All through my high school, college and early years as a sports writer, Bob Ryan’s professional life was the one I wanted for myself. One time, in high school, circa 1979, my mom got us tickets to a Celtics game (vs. the Jazz) at the old Boston Garden, where she endeavored to introduce me to the guy before tip-off. I remember that he was cordial but not especially helpful or inspiring. My mom was a bit disappointed, but I couldn’t hold it against him — he was probably concocting some new way to convey to readers the utter ineffectiveness of James Hardy and Ben Poquette.

I did indeed try to follow Ryan’s path but his times were not my times. In his farewell column, he writes about going straight to the Globe sports department after graduating from Boston College in 1968. In the mid-1980s, no one did that — years of daily newspapering experience were required before one would even be considered. Further, by that time, the Globe sports section was a veritable all-star team of talent, and thousands of aspirants were all clamoring for the opportunity to sit at Ryan’s knee, along with those of Will McDonough, Peter Gammons, Dan Shaughnessy and Leigh Montville. Even if you had the experience, and the chops, the Globe was notorious for its minority hiring policies. I remember one reporting colleague claiming that he’d already have a job on Morrissey Boulevard, “If only I were a black, female, Cape Verdean.”

In any case, dreams die and/or they’re deferred. I left daily newspapers in 1992, having had a chance to cover the Celtics (and all the Boston teams) for smaller newspapers with nothing like the Globe’s reach and influence. I was tired of making no money, tired of being essentially nocturnal. Soon the newspaper model would collapse, and I frankly count my blessings that I got out when I did.

Ryan pressed on through this period of industry decline, adapting to the web realities and even moving into television a fare bit. Personally, I could listen to him talk about basketball and other sporting matters till the cows came home, but I think even he’d admit that his rapid-fire, staccato delivery — along with his advanced age — never truly dovetailed with the medium as it exists in the 21st century.
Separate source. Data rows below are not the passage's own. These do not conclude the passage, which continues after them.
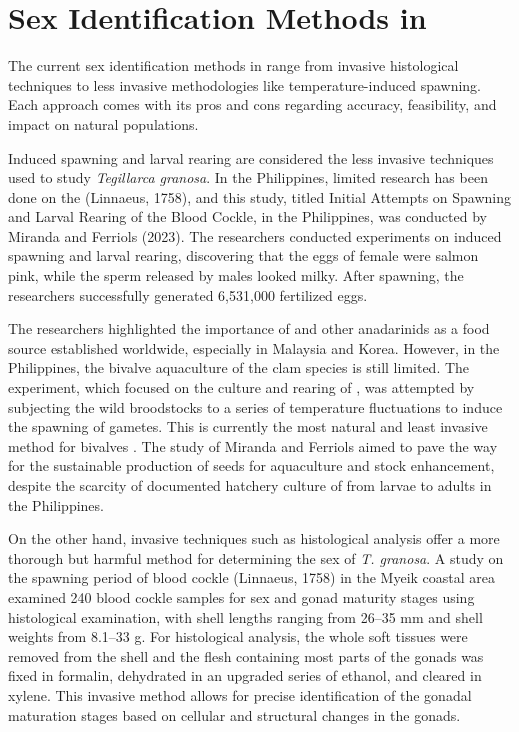 \section{Sex Identification Methods in \Tgranosa}

The current sex identification methods in \Tegillarcagranosa range from invasive histological techniques to less invasive methodologies like temperature-induced spawning. Each approach comes with its pros and cons regarding accuracy, feasibility, and impact on natural populations.

Induced spawning and larval rearing are considered the less invasive techniques used to study \textit{Tegillarca granosa}. In the Philippines, limited research has been done on the \Tegillarcagranosa (Linnaeus, 1758), and this study, titled Initial Attempts on Spawning and Larval Rearing of the Blood Cockle, \Tegillarcagranosa in the Philippines, was conducted by Miranda and Ferriols (2023). The researchers conducted experiments on induced spawning and larval rearing, discovering that the eggs of female \Tgranosa were salmon pink, while the sperm released by males looked milky. After spawning, the researchers successfully generated 6,531,000 fertilized eggs.

The researchers highlighted the importance of \Tgranosa and other anadarinids as a food source established worldwide, especially in Malaysia and Korea. However, in the Philippines, the bivalve aquaculture of the clam species is still limited. The experiment, which focused on the culture and rearing of \Tgranosa, was attempted by subjecting the wild broodstocks to a series of temperature fluctuations to induce the spawning of gametes. This is currently the most natural and least invasive method for bivalves \cite{aji}. The study of Miranda and Ferriols aimed to pave the way for the sustainable production of \Tgranosa seeds for aquaculture and stock enhancement, despite the scarcity of documented hatchery culture of \Tgranosa from larvae to adults in the Philippines.

On the other hand, invasive techniques such as histological analysis offer a more thorough but harmful method for determining the sex of \textit{T. granosa}. A study on the spawning period of blood cockle \Tegillarcagranosa (Linnaeus, 1758) in the Myeik coastal area examined 240 blood cockle samples for sex and gonad maturity stages using histological examination, with shell lengths ranging from 26–35 mm and shell weights from 8.1–33 g. For histological analysis, the whole soft tissues were removed from the shell and the flesh containing most parts of the gonads was fixed in formalin, dehydrated in an upgraded series of ethanol, and cleared in xylene. This invasive method allows for precise identification of the gonadal maturation stages based on cellular and structural changes in the gonads.

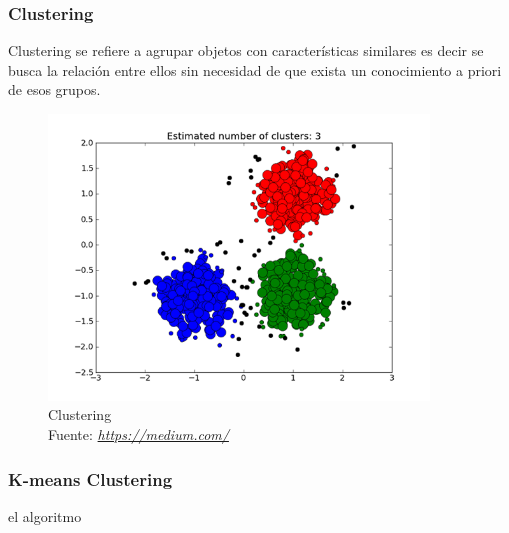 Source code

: \subsubsection*{Clustering}
Clustering se refiere a agrupar objetos con características similares es decir se busca la relación entre ellos sin necesidad de que exista un conocimiento a priori de esos grupos.
\begin{figure}[H]
	\centering
	\includegraphics[width=0.9\textwidth]{Figures/clustering.png}
	\caption{Clustering \\ Fuente:  \href{https://medium.com/deep-math-machine-learning-ai/different-types-of-machine-learning-and-their-types-34760b9128a2}{\textit{https://medium.com/}}}
	\label{Clustering}
\end{figure} 
\subsubsection*{K-means Clustering}
el algoritmo
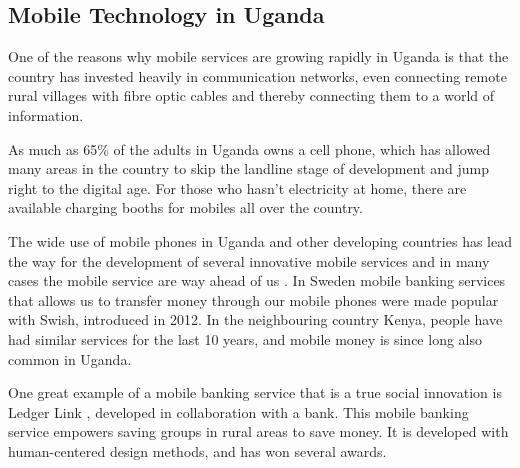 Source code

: \subsection{Mobile Technology in Uganda}\label{sec:mobile-uganda}

One of the reasons why mobile services are growing rapidly in Uganda is that the country has invested heavily in communication networks, even connecting remote rural villages with fibre optic cables and thereby connecting them to a world of information.

As much as 65\% of the adults in Uganda owns a cell phone, which has allowed many areas in the country to skip the landline stage of development and jump right to the digital age. For those who hasn’t electricity at home, there are available charging booths for mobiles all over the country.

The wide use of mobile phones in Uganda and other developing countries has lead the way for the development of several innovative mobile services and in many cases the mobile service are way ahead of us  \citep{nissar}. In Sweden mobile banking services that allows us to transfer money through our mobile phones were made popular with Swish, introduced in 2012. In the neighbouring country Kenya, people have had similar services for the last 10 years, and mobile money is since long also common in Uganda.

One great example of a mobile banking service that is a true social innovation is Ledger Link \citep{ledgerlink}, developed in collaboration with a bank. This mobile banking service empowers saving groups in rural areas to save money. It is developed with human-centered design methods, and has won several awards.




%
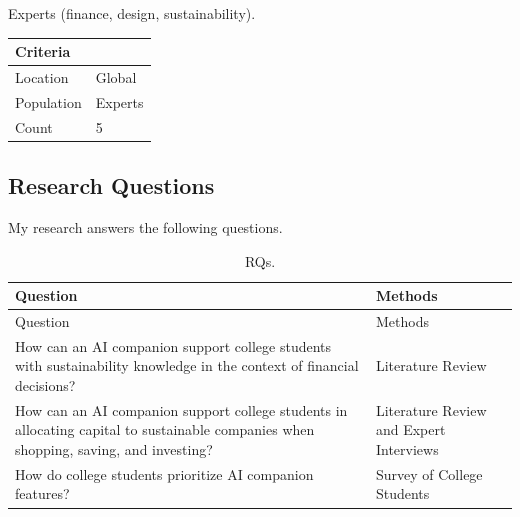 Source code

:\documentclass[
  letterpaper,
  DIV=11,
  numbers=noendperiod]{scrartcl}
\begin{document}
Experts (finance, design, sustainability).

\begin{longtable}[]{@{}ll@{}}
\toprule\noalign{}
Criteria & \\
\midrule\noalign{}
\endhead
\bottomrule\noalign{}
\endlastfoot
Location & Global \\
Population & Experts \\
Count & 5 \\
\end{longtable}

\subsection{Research Questions}\label{research-questions}

My research answers the following questions.

\begin{longtable}[]{@{}
  >{\raggedright\arraybackslash}p{}
  >{\raggedright\arraybackslash}p{}@{}}
\caption{RQs.}\tabularnewline
\toprule\noalign{}
\begin{minipage}[b]{\linewidth}\raggedright
Question
\end{minipage} & \begin{minipage}[b]{\linewidth}\raggedright
Methods
\end{minipage} \\
\midrule\noalign{}
\endfirsthead
\toprule\noalign{}
\begin{minipage}[b]{\linewidth}\raggedright
Question
\end{minipage} & \begin{minipage}[b]{\linewidth}\raggedright
Methods
\end{minipage} \\
\midrule\noalign{}
\endhead
\bottomrule\noalign{}
\endlastfoot
How can an AI companion support college students with sustainability
knowledge in the context of financial decisions? & Literature Review \\
How can an AI companion support college students in allocating capital
to sustainable companies when shopping, saving, and investing? &
Literature Review and Expert Interviews \\
How do college students prioritize AI companion features? & Survey of
College Students \\
\end{longtable}
\end{document}
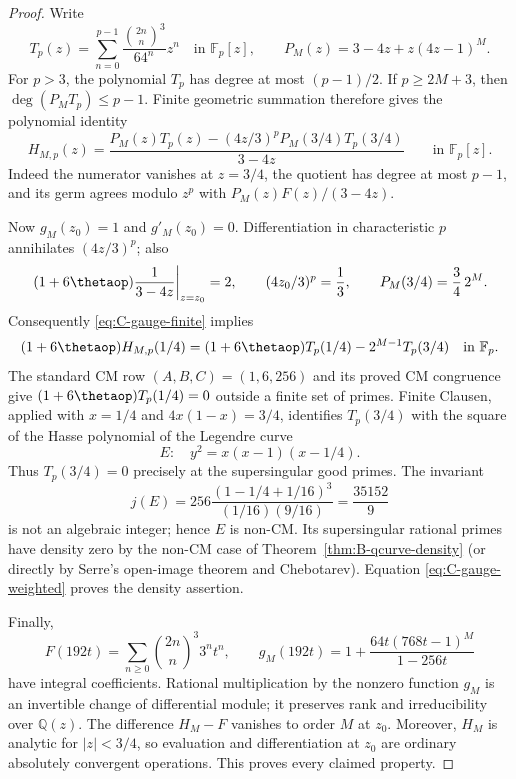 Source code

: \begin{proof}
Write
\[
 T_p(z)=\sum_{n=0}^{p-1}\frac{\binom{2n}{n}^3}{64^n}z^n
 \quad\text{in }\mathbb F_p[z],\qquad
 P_M(z)=3-4z+z(4z-1)^M.
\]
For $p>3$, the polynomial $T_p$ has degree at most $(p-1)/2$.
If $p\ge2M+3$, then $\deg(P_MT_p)\le p-1$.
Finite geometric summation therefore gives the polynomial identity
\begin{equation}\label{eq:C-gauge-finite}
 H_{M,p}(z)=
 \frac{P_M(z)T_p(z)-(4z/3)^pP_M(3/4)T_p(3/4)}{3-4z}
 \qquad\text{in }\mathbb F_p[z].
\end{equation}
Indeed the numerator vanishes at $z=3/4$, the quotient has degree
at most $p-1$, and its germ agrees modulo $z^p$ with
$P_M(z)F(z)/(3-4z)$.

Now $g_M(z_0)=1$ and $g'_M(z_0)=0$.  Differentiation in
characteristic $p$ annihilates $(4z/3)^p$; also
\[
 \left.(1+6\thetaop)\frac1{3-4z}\right|_{z=z_0}=2,
 \qquad (4z_0/3)^p=\frac13,
 \qquad P_M(3/4)=\frac34\,2^M.
\]
Consequently \eqref{eq:C-gauge-finite} implies
\begin{equation}\label{eq:C-gauge-weighted}
 (1+6\thetaop)H_{M,p}(1/4)
 =(1+6\thetaop)T_p(1/4)-2^{M-1}T_p(3/4)
 \quad\text{in }\mathbb F_p.
\end{equation}
The standard CM row $(A,B,C)=(1,6,256)$ and its proved CM
congruence give $(1+6\thetaop)T_p(1/4)=0$ outside a finite set
of primes.  Finite Clausen, applied with $x=1/4$ and
$4x(1-x)=3/4$, identifies $T_p(3/4)$ with the square of
the Hasse polynomial of the Legendre curve
\[
 E:\quad y^2=x(x-1)(x-1/4).
\]
Thus $T_p(3/4)=0$ precisely at the supersingular good primes.
The invariant
\[
 j(E)=256\frac{(1-1/4+1/16)^3}{(1/16)(9/16)}
     =\frac{35152}{9}
\]
is not an algebraic integer; hence $E$ is non-CM.  Its
supersingular rational primes have density zero by the non-CM
case of Theorem~\ref{thm:B-qcurve-density} (or directly by Serre's
open-image theorem and Chebotarev).  Equation
\eqref{eq:C-gauge-weighted} proves the density assertion.

Finally,
\[
 F(192t)=\sum_{n\ge0}\binom{2n}{n}^3 3^n t^n,
 \qquad
 g_M(192t)=1+\frac{64t(768t-1)^M}{1-256t}
\]
have integral coefficients.  Rational multiplication by the nonzero
function $g_M$ is an invertible change of differential module;
it preserves rank and irreducibility over $\mathbb Q(z)$.
The difference $H_M-F$ vanishes to order $M$ at $z_0$.
Moreover, $H_M$ is analytic for $|z|<3/4$, so evaluation and
differentiation at $z_0$ are ordinary absolutely convergent
operations.  This proves every claimed property.
\end{proof}


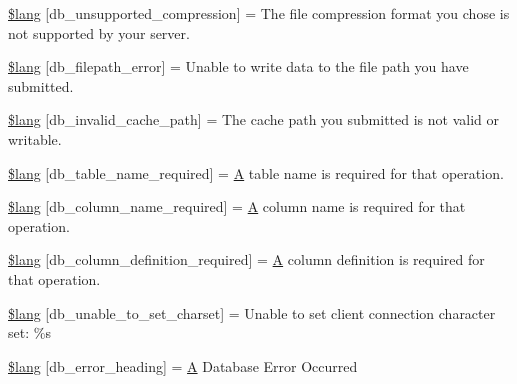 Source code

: \begin{DoxyCompactItemize}
\item 
\mbox{\hyperlink{db__lang_8php_a5537af909553ea18053324d63154b49f}{\$lang}} \mbox{[}\textquotesingle{}db\+\_\+unsupported\+\_\+compression\textquotesingle{}\mbox{]} = \textquotesingle{}The file compression format you chose is not supported by your server.\textquotesingle{}
\item 
\mbox{\hyperlink{db__lang_8php_ab7a05ad84cc1f2f472051d11e1efbcc7}{\$lang}} \mbox{[}\textquotesingle{}db\+\_\+filepath\+\_\+error\textquotesingle{}\mbox{]} = \textquotesingle{}Unable to write data to the file path you have submitted.\textquotesingle{}
\item 
\mbox{\hyperlink{db__lang_8php_acf5030041eda6a044c1bb74164cca4ec}{\$lang}} \mbox{[}\textquotesingle{}db\+\_\+invalid\+\_\+cache\+\_\+path\textquotesingle{}\mbox{]} = \textquotesingle{}The cache path you submitted is not valid or writable.\textquotesingle{}
\item 
\mbox{\hyperlink{db__lang_8php_a76120f724a53ceed19f7bcfe5ed19381}{\$lang}} \mbox{[}\textquotesingle{}db\+\_\+table\+\_\+name\+\_\+required\textquotesingle{}\mbox{]} = \textquotesingle{}\mbox{\hyperlink{class_a}{A}} table name is required for that operation.\textquotesingle{}
\item 
\mbox{\hyperlink{db__lang_8php_a583750655109a685fadc9326b2f50d59}{\$lang}} \mbox{[}\textquotesingle{}db\+\_\+column\+\_\+name\+\_\+required\textquotesingle{}\mbox{]} = \textquotesingle{}\mbox{\hyperlink{class_a}{A}} column name is required for that operation.\textquotesingle{}
\item 
\mbox{\hyperlink{db__lang_8php_aba66a7f1d6d0e96b1f38df5af45ad905}{\$lang}} \mbox{[}\textquotesingle{}db\+\_\+column\+\_\+definition\+\_\+required\textquotesingle{}\mbox{]} = \textquotesingle{}\mbox{\hyperlink{class_a}{A}} column definition is required for that operation.\textquotesingle{}
\item 
\mbox{\hyperlink{db__lang_8php_a0bcbe4b38afeeecc1015d4dab23d2e80}{\$lang}} \mbox{[}\textquotesingle{}db\+\_\+unable\+\_\+to\+\_\+set\+\_\+charset\textquotesingle{}\mbox{]} = \textquotesingle{}Unable to set client connection character set\+: \%s\textquotesingle{}
\item 
\mbox{\hyperlink{db__lang_8php_ac5073170f6cb2a17aeaf0d2e9f7c070a}{\$lang}} \mbox{[}\textquotesingle{}db\+\_\+error\+\_\+heading\textquotesingle{}\mbox{]} = \textquotesingle{}\mbox{\hyperlink{class_a}{A}} Database Error Occurred\textquotesingle{}
\end{DoxyCompactItemize}


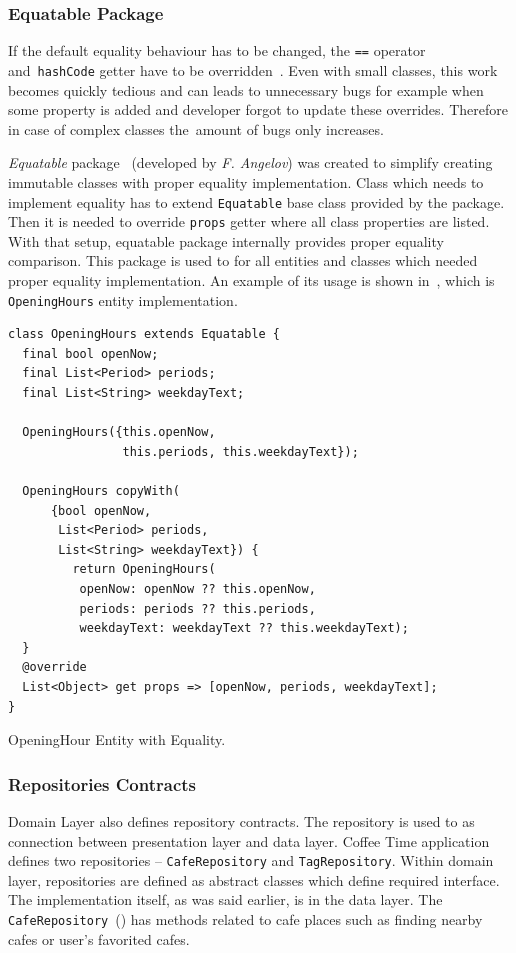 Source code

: \subsubsection{Equatable Package}
If the default equality behaviour has to be changed, the \verb|==| operator\\ and~\verb|hashCode| getter have to be overridden~\cite{dart-equality}.
Even with small classes, this work becomes quickly tedious and can leads to unnecessary bugs for example when some property is added and developer forgot to update these overrides. Therefore in case of complex classes the~amount of bugs only increases. 

\textit{Equatable} package~\cite{package-equatable} (developed by \textit{F. Angelov}) was created to simplify creating immutable classes with proper equality implementation. Class which needs to implement equality has to extend \verb|Equatable| base class provided by the package. Then it is needed to override \verb|props| getter where all class properties are listed. With that setup, equatable package internally provides proper equality comparison. This package is used to for all entities and classes which needed proper equality implementation. An example of its usage is shown in~, which is \verb|OpeningHours| entity implementation. 

\begin{listing}[!htb]
\begin{verbatim}
class OpeningHours extends Equatable {
  final bool openNow;
  final List<Period> periods;
  final List<String> weekdayText;

  OpeningHours({this.openNow, 
                this.periods, this.weekdayText});

  OpeningHours copyWith(
      {bool openNow, 
       List<Period> periods,
       List<String> weekdayText}) {
         return OpeningHours(
          openNow: openNow ?? this.openNow,
          periods: periods ?? this.periods,
          weekdayText: weekdayText ?? this.weekdayText);
  }
  @override
  List<Object> get props => [openNow, periods, weekdayText];
}
\end{verbatim}
\caption{OpeningHour Entity with Equality.}
\label{listing:ct-opening-hour-entity}
\end{listing}

\subsubsection{Repositories Contracts}
Domain Layer also defines repository contracts. The repository is used to as connection between presentation layer and data layer. Coffee Time application defines two repositories -- \verb|CafeRepository| and \verb|TagRepository|. Within domain layer, repositories are defined as abstract classes which define required interface. The implementation itself, as was said earlier, is in the data layer. The \verb|CafeRepository|~() has methods related to cafe places such as finding nearby cafes or user's favorited cafes.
This winter, at the height of the Jeremy Lin craze, Ryan sat and did a podcast with Bill Simmons, the guy who has emerged as Ryan’s heir apparent on matters NBA. Check it out here; it’s linked as part of my own post comparing/contrasting Billy Ray Bates and Lin. It would seem that Simmons was the guy who successfully crafted for himself a Ryanesque place in the basketball firmament, and I enjoy his writing and podcasts nearly as much.

Best of luck to them both. The torch has been passed.